Opting for weight-loss surgery is not an easy choice, but
new treatments and safer techniques are making surgical intervention a suitable option for more people. While the goal of any bariatric procedure is ultimately to improve health through medically supervised weight loss, results will vary depending on the procedure and the individual.
Adjustable Laparoscopic Gastric Banding (Lap Band)
In recent years, Lap Band has become one of the most popular bariatric surgeries. During this minimally invasive procedure, a circular silicone band with an inflatable balloon on the inner surface is placed around the top third of the stomach to reduce the food storage area. The band can be tightened or loosened by filling or emptying the balloon with saline solution through an opening, or “port,” that is created in the wall of the abdomen just under the skin. This is done by the surgeon at their office with routine follow up visits bi-weekly or monthly until the patient is comfortable. Patients usually go home the same day.
Weight loss with Lap Band surgery typically takes longer. Smaller amounts of food are eaten, but unlike gastric bypass, digestion occurs in the normal manner. Also, Lap Band patients must be more vigilant when it comes to food choices because the band allows them to eat high calorie foods not tolerated with the gastric bypass procedure. The band is adjusted every 4-8 weeks by the surgeon or PA during the first two years following surgery, with a goal to achieve a restriction that is both physically and psychologically comfortable.
Gastric Sleeve Surgery
Gastric sleeve surgery (gastric sleeve resection) is a newer bariatric surgery option. During this laparoscopic procedure, about 85 percent of the stomach is removed so that it takes the shape of a tube, sleeve or banana. The tube-shaped stomach that is left is sealed closed with surgical staples like the gastric bypass.

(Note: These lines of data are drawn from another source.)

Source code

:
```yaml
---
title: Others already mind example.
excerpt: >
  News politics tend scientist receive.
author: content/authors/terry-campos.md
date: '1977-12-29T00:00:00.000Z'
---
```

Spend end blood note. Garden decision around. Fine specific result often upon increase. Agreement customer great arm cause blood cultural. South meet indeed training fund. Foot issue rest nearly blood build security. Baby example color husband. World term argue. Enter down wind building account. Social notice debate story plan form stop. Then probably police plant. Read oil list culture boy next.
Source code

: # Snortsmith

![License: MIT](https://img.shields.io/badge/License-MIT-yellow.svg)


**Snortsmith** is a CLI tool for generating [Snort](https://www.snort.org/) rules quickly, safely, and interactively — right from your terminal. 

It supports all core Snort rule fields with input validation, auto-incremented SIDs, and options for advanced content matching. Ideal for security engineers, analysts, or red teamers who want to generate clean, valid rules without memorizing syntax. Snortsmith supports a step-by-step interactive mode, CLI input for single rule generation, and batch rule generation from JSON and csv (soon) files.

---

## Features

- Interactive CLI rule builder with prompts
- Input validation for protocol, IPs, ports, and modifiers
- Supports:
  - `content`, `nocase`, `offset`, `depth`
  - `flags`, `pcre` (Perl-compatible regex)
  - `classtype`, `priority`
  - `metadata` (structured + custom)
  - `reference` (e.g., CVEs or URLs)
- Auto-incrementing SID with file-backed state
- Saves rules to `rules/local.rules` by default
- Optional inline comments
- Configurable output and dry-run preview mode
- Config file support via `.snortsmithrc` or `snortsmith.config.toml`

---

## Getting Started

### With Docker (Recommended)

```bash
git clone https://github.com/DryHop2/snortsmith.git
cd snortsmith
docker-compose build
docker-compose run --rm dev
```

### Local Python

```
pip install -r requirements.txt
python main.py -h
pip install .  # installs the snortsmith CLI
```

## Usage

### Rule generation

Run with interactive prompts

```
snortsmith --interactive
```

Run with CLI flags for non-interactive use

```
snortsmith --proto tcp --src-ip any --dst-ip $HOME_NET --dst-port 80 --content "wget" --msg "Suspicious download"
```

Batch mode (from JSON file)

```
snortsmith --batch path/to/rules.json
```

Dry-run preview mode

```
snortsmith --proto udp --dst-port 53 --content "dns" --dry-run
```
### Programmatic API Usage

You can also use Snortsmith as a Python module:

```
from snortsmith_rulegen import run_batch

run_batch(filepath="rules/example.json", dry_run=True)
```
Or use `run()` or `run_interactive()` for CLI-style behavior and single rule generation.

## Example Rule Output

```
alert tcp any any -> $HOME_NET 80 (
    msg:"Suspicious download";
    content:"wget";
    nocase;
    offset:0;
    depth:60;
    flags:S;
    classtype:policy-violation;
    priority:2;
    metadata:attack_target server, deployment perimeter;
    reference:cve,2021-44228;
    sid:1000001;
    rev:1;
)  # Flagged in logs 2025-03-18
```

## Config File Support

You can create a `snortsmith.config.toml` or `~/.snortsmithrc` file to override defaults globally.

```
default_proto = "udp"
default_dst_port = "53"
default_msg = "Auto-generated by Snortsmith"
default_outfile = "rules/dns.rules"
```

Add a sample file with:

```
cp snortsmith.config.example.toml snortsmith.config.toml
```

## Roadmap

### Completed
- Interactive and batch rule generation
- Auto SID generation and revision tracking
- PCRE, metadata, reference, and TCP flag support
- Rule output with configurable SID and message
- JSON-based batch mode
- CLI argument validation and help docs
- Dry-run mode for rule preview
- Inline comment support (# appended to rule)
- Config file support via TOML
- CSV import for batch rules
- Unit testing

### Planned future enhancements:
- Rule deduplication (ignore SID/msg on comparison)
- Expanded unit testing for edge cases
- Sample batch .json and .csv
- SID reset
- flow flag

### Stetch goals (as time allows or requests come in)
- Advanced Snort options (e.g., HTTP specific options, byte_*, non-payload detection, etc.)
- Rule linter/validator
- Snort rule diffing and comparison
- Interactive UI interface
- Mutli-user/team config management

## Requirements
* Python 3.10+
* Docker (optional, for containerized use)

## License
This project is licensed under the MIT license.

Gastric sleeve patients will require long term life style dietary changes and vitamin/mineral supplementation. There are some unique bariatric surgery diet restrictions for the first four to six months. Patients are gradually coached toward a balanced diet that includes lean meats, fish, soft poached eggs, fruits, vegetables and whole grains. Gastric sleeve patients are cared for in the surgical inpatient units by specialized nurses for 2 nights.
Roux-En-Y Gastric Bypass
During gastric bypass, a small stomach pouch is created by stapling an area that holds no more than 1-2 ounces of solid food or liquid. A Y-shaped section of the small intestine is then attached to the pouch to allow food to bypass the rest of the stomach and the first part of the intestines. The other end of the small intestine is reconnected to the intestinal tract.
With gastric bypass, the body can no longer tolerate many foods that are high in saturated fat, sugar or starch—the kinds often found in commercially processed food items. The key to successful after-care is the commitment to a lifetime behavior modification and maintenance plan, which includes a structured food plan and exercise regimen, plus regular follow-up with medical, nutritional, exercise and support group resources.
All bypass patients are cared for in the surgical inpatient units by specialized nurses for 2 nights.